Stored entries
════════════════════

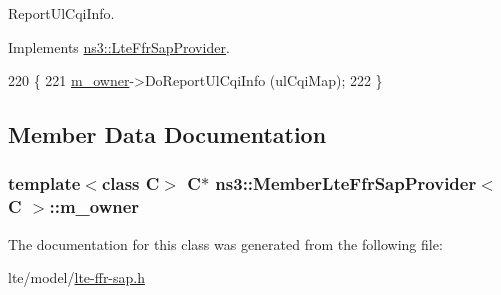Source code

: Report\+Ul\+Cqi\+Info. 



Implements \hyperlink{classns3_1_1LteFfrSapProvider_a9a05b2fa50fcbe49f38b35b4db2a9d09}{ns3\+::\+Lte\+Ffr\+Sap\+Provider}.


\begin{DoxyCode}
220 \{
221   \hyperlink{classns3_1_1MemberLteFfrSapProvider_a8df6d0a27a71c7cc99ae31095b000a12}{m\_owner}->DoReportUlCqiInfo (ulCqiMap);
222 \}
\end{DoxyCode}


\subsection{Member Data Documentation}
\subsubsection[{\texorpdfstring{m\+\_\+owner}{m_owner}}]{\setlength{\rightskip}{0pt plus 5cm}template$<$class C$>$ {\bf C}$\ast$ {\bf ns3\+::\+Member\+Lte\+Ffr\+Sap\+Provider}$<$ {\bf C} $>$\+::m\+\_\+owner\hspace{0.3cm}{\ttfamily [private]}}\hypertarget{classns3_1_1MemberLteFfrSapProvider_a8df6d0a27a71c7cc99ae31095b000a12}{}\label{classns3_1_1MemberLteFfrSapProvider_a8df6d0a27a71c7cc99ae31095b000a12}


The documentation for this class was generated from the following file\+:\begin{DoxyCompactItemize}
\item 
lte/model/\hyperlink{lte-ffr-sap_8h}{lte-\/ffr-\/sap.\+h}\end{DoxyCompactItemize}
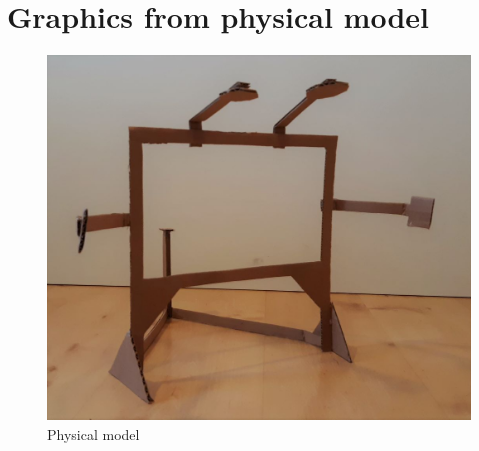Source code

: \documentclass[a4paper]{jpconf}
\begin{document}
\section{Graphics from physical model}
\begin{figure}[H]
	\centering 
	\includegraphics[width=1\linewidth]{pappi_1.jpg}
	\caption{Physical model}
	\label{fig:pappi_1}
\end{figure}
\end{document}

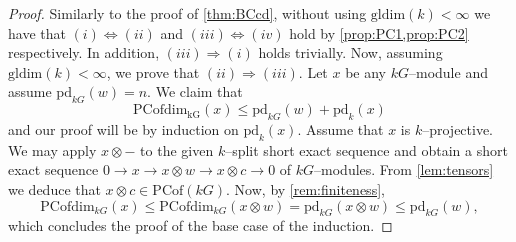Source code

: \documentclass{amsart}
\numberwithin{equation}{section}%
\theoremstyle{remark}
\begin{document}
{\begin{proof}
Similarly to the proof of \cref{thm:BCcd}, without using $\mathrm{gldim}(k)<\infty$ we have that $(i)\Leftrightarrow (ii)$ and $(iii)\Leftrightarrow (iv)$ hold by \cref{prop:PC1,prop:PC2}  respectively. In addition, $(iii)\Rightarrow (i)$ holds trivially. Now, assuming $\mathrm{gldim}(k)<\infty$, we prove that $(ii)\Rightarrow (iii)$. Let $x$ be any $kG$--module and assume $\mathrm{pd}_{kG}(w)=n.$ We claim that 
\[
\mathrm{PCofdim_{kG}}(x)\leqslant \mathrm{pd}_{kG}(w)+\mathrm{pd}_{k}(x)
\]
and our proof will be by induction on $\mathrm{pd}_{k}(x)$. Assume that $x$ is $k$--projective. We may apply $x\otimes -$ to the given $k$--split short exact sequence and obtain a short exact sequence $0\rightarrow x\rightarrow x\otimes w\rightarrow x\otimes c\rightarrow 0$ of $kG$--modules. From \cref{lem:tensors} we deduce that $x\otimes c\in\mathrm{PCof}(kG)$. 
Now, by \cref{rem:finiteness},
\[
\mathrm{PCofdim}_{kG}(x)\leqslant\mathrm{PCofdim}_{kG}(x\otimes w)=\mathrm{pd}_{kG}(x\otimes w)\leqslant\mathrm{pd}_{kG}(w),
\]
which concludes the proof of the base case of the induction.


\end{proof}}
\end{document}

════════════════════

ACTIVITY
Print every entry above again, exactly as written. Leave the images out.

ANSWER SPACE
Source code

: Report\+Ul\+Cqi\+Info. 



Implements \hyperlink{classns3_1_1LteFfrSapProvider_a9a05b2fa50fcbe49f38b35b4db2a9d09}{ns3\+::\+Lte\+Ffr\+Sap\+Provider}.


\begin{DoxyCode}
220 \{
221   \hyperlink{classns3_1_1MemberLteFfrSapProvider_a8df6d0a27a71c7cc99ae31095b000a12}{m\_owner}->DoReportUlCqiInfo (ulCqiMap);
222 \}
\end{DoxyCode}


\subsection{Member Data Documentation}
\subsubsection[{\texorpdfstring{m\+\_\+owner}{m_owner}}]{\setlength{\rightskip}{0pt plus 5cm}template$<$class C$>$ {\bf C}$\ast$ {\bf ns3\+::\+Member\+Lte\+Ffr\+Sap\+Provider}$<$ {\bf C} $>$\+::m\+\_\+owner\hspace{0.3cm}{\ttfamily [private]}}\hypertarget{classns3_1_1MemberLteFfrSapProvider_a8df6d0a27a71c7cc99ae31095b000a12}{}\label{classns3_1_1MemberLteFfrSapProvider_a8df6d0a27a71c7cc99ae31095b000a12}


The documentation for this class was generated from the following file\+:\begin{DoxyCompactItemize}
\item 
lte/model/\hyperlink{lte-ffr-sap_8h}{lte-\/ffr-\/sap.\+h}\end{DoxyCompactItemize}
Source code

: \documentclass[a4paper]{jpconf}
\begin{document}
\section{Graphics from physical model}
\begin{figure}[H]
	\centering 
	\includegraphics[width=1\linewidth]{pappi_1.jpg}
	\caption{Physical model}
	\label{fig:pappi_1}
\end{figure}
\end{document}

Source code

: \documentclass{amsart}
\numberwithin{equation}{section}%
\theoremstyle{remark}
\begin{document}
{\begin{proof}
Similarly to the proof of \cref{thm:BCcd}, without using $\mathrm{gldim}(k)<\infty$ we have that $(i)\Leftrightarrow (ii)$ and $(iii)\Leftrightarrow (iv)$ hold by \cref{prop:PC1,prop:PC2}  respectively. In addition, $(iii)\Rightarrow (i)$ holds trivially. Now, assuming $\mathrm{gldim}(k)<\infty$, we prove that $(ii)\Rightarrow (iii)$. Let $x$ be any $kG$--module and assume $\mathrm{pd}_{kG}(w)=n.$ We claim that 
\[
\mathrm{PCofdim_{kG}}(x)\leqslant \mathrm{pd}_{kG}(w)+\mathrm{pd}_{k}(x)
\]
and our proof will be by induction on $\mathrm{pd}_{k}(x)$. Assume that $x$ is $k$--projective. We may apply $x\otimes -$ to the given $k$--split short exact sequence and obtain a short exact sequence $0\rightarrow x\rightarrow x\otimes w\rightarrow x\otimes c\rightarrow 0$ of $kG$--modules. From \cref{lem:tensors} we deduce that $x\otimes c\in\mathrm{PCof}(kG)$. 
Now, by \cref{rem:finiteness},
\[
\mathrm{PCofdim}_{kG}(x)\leqslant\mathrm{PCofdim}_{kG}(x\otimes w)=\mathrm{pd}_{kG}(x\otimes w)\leqslant\mathrm{pd}_{kG}(w),
\]
which concludes the proof of the base case of the induction.


\end{proof}}
\end{document}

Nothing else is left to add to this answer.